Concerns about the local economy and Greece's debt situation, together with weak commodity prices and expectations of a US interest rate hike (or two) before the end of the year are all weighing on the market's sentiment, which saw the S&P/ASX 200 (Index: ^AXJO) (ASX: XJO) narrowly avoid a 'technical correction' recently.
Although the benchmark index has since managed to regain some composure, investors are still uneasy about the market which is creating some excellent buying opportunities for those individuals with a long-term focus. Indeed, even some of the nation's blue-chip stocks are beginning to look attractive after a prolonged period of excessive valuations.
With the ASX 200 currently hovering around 5,630 points, let's consider three of the nation's biggest companies and whether they're worth your consideration today…
CSL Limited (ASX: CSL)
CSL is a global biopharmaceutical company, running one of the world's largest plasma collection networks while it also engages in research, development, manufacturing and marketing of products to treat and prevent various human medical conditions. CSL is a behemoth in its industry (with a market value of $41.3 billion) and provides services that are vital to our society.
The company's shares have retreated from their all-time high of $96.60 and currently trade for $88.86. Although the stock still isn't cheap at that price, CSL does have the qualities and competitive advantages that could see its earnings continue to grow strongly for the foreseeable future.
Indeed, it should also benefit from a weaker Australian dollar (which I believe will continue to fall against the US dollar) given that most of its sales are generated overseas. Furthermore, it should also benefit from a rapidly growing and ageing population locally – a trend which is expected to continue over the coming decades. As such, I believe CSL could be a reasonable investment for 'Foolish' investors focused on the long term.
Woolworths Limited (ASX: WOW)
Woolworths has had a tremendously tough run over the last 12 months. Indeed, this has been reflected in the shares which have shed nearly a third of their price since May last year.
Due to management's intent focus on margins rather than customers, Woolworths has lost market share in its core Food and Liquor division while its rivals Coles and Aldi have quickly gained ground. At the same time, Woolworths' embattled Masters Home Improvement division remains heavily cash flow negative, despite a recent surge in sales.
Woolworths' management have admitted to their terrible decision-making while CEO Grant O'Brien even announced his resignation last week after less than four years in the job. To highlight just how badly things had gotten, the market actually bid the share price higher upon that announcement.
Although the future remains unclear for Woolworths, I would argue that now is a great time to buy. A change of management could be just what the group needs to get back on top of its game while its initiative to reduce costs and pass on the savings to customers in the form of lower prices should be enough to regain market share in the medium term.
While investors wait for that to come to fruition, they can enjoy the company's forecast 5.3% fully franked dividend yield, which equates to a 7.5% yield when grossed up for tax credits.
Commonwealth Bank of Australia (ASX: CBA)
Australia's largest bank narrowly avoided falling into a bear market recently – defined as a drop of 20% or more – and has recovered considerably ever since.

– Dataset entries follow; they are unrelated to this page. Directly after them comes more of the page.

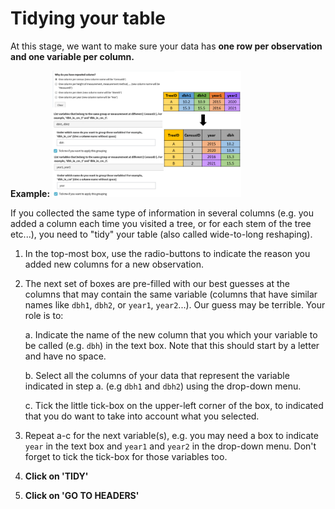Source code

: # Tidying your table

At this stage, we want to make sure your data has **one row per observation and one variable per column.**


**Example:**
<img src="TidyExample.png" alt="isolated" width="60%"/>

If you collected the same type of information in several columns (e.g. you added a column each time you visited a tree, or for each stem of the tree etc...), you need to "tidy" your table (also called wide-to-long reshaping). 

 1. In the top-most box, use the radio-buttons to indicate the reason you added new columns for a new observation.
 
 2. The next set of boxes are pre-filled with our best guesses at the columns that may contain the same variable (columns that have similar names like `dbh1`, `dbh2`, or  `year1`, `year2`...). Our guess may be terrible. Your role is to:
 
      a. Indicate the name of the new column that you which your variable to be called (e.g. `dbh`) in the text box. Note that this should start by a letter and have no space.
       
      b. Select all the columns of your data that represent the variable indicated in step a. (e.g `dbh1` and `dbh2`) using the drop-down menu.

      c. Tick the little tick-box on the upper-left corner of the box, to indicated that you do want to take into account what you selected.
       
 3. Repeat a-c for the next variable(s), e.g. you may need a box to indicate `year` in the text box and `year1` and `year2` in the drop-down menu. Don't forget to tick the tick-box for those variables too.
 
 4. **Click on 'TIDY'**
 
 5. **Click on 'GO TO HEADERS'**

The shares bottomed out at $79.19 a little over a fortnight ago and now trade at $87.29 – a very respectable gain on a $142 billion goliath.
With murmurs of another official interest rate cut from the Reserve Bank of Australia before the end of the year, it's likely that investors are becoming increasingly confident that Commonwealth Bank – and each of the big banks for that matter – can return to their historic highs.
Taking an alternate view, I actually think investors should consider taking advantage of the recent recovery to sell their shares, or at very least reduce their exposure to the bank. There are a number of strong headwinds facing the sector which could seriously hinder their ability to grow earnings and dividends at a pace strong enough to justify their current price tags.
While those investors who do decide to sell may miss out on some gains in the near future, I believe their cash can be better served elsewhere.